Corona wants you to drink on a beach. It’s pretty much common knowledge by now. If you’ve seen even one of their commercials, you are fully aware of this. All of their commercials, by the way, are 95% alike. Let me paint the picture for you.

Beach and sound of the ocean. More beach, more ocean sounds. A little more beach, a little more ocean sounds. Bam! Corona bottle in some pseudo-clever camera angle.

“ooh look, that cruise ship looks like it’s going inside the bottle!”
“oooh look that guy drinking a corona threw his cellphone at the water.”

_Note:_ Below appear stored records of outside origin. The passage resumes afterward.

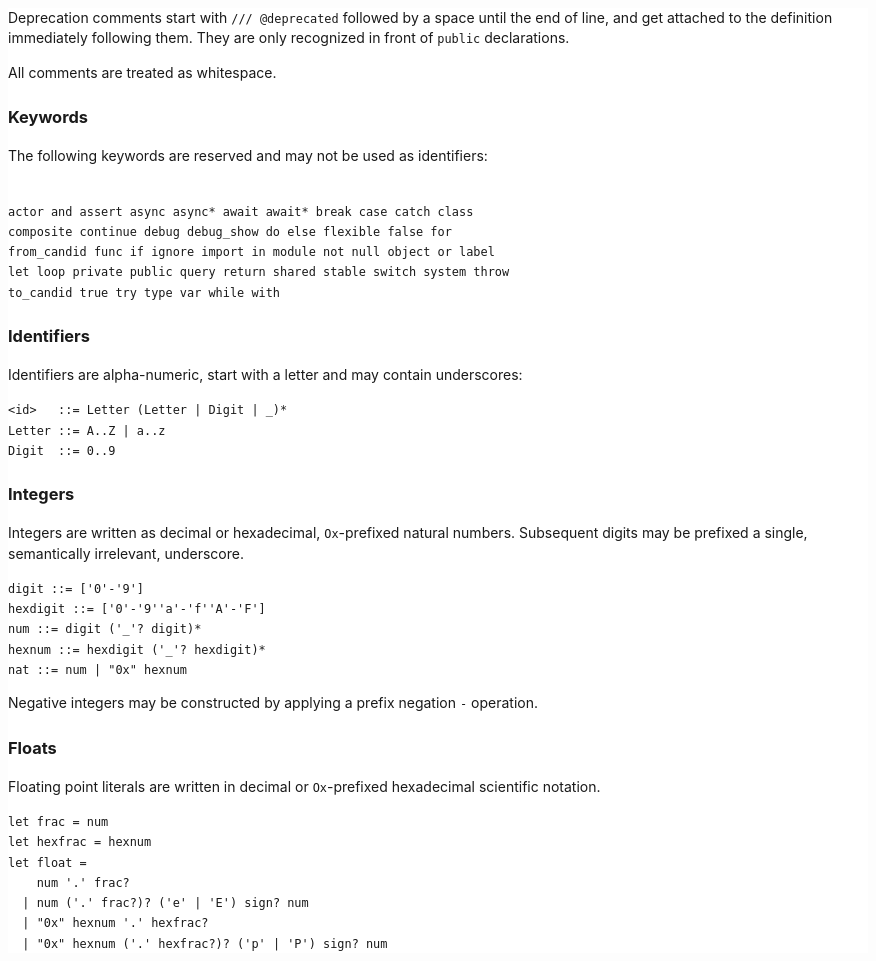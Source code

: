 Deprecation comments start with `/// @deprecated` followed by a space until the end of line, and get attached to the definition immediately following them. They are only recognized in front of `public` declarations.

All comments are treated as whitespace.

### Keywords

The following keywords are reserved and may not be used as identifiers:

``` bnf

actor and assert async async* await await* break case catch class
composite continue debug debug_show do else flexible false for
from_candid func if ignore import in module not null object or label
let loop private public query return shared stable switch system throw
to_candid true try type var while with
```

### Identifiers

Identifiers are alpha-numeric, start with a letter and may contain underscores:

``` bnf
<id>   ::= Letter (Letter | Digit | _)*
Letter ::= A..Z | a..z
Digit  ::= 0..9
```

### Integers

Integers are written as decimal or hexadecimal, `Ox`-prefixed natural numbers. Subsequent digits may be prefixed a single, semantically irrelevant, underscore.

``` bnf
digit ::= ['0'-'9']
hexdigit ::= ['0'-'9''a'-'f''A'-'F']
num ::= digit ('_'? digit)*
hexnum ::= hexdigit ('_'? hexdigit)*
nat ::= num | "0x" hexnum
```

Negative integers may be constructed by applying a prefix negation `-` operation.

### Floats

Floating point literals are written in decimal or `Ox`-prefixed hexadecimal scientific notation.

``` bnf
let frac = num
let hexfrac = hexnum
let float =
    num '.' frac?
  | num ('.' frac?)? ('e' | 'E') sign? num
  | "0x" hexnum '.' hexfrac?
  | "0x" hexnum ('.' hexfrac?)? ('p' | 'P') sign? num
```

Hey isn’t that littering? Come to think of it, what do they do with all of those Corona bottles they’re finishing? That’s such a secluded beach, I doubt that there’s even a trashcan nearby. And the drinkers of these Coronas are so “RELAXED” that I doubt they brought a proper trash receptacle with them. So what happens to all of those bottles and bottle caps that they don’t need anymore? I bet that if one were to actually stop drinking Coronas and go into the water, one would find the ocean floor littered with hundreds of Corona bottles and caps.

But my biggest complaint about the Corona Marketing Team is their absolute lack of creativity. How many different ways will you show Corona on a beach? Show me something new with Corona. I’m sick of the beach.

Oh but I do remember ONE slightly original Corona commercial. It’s ancient, but they still play it every year. It’s the Christmas commercial. A small shack on a silhouetted island with palm trees and someone whistling “Oh Christmas Tree”, then the Christmas lights go on in one of the palm trees. But it’s still a beach setting with ocean sounds and no real dialogue.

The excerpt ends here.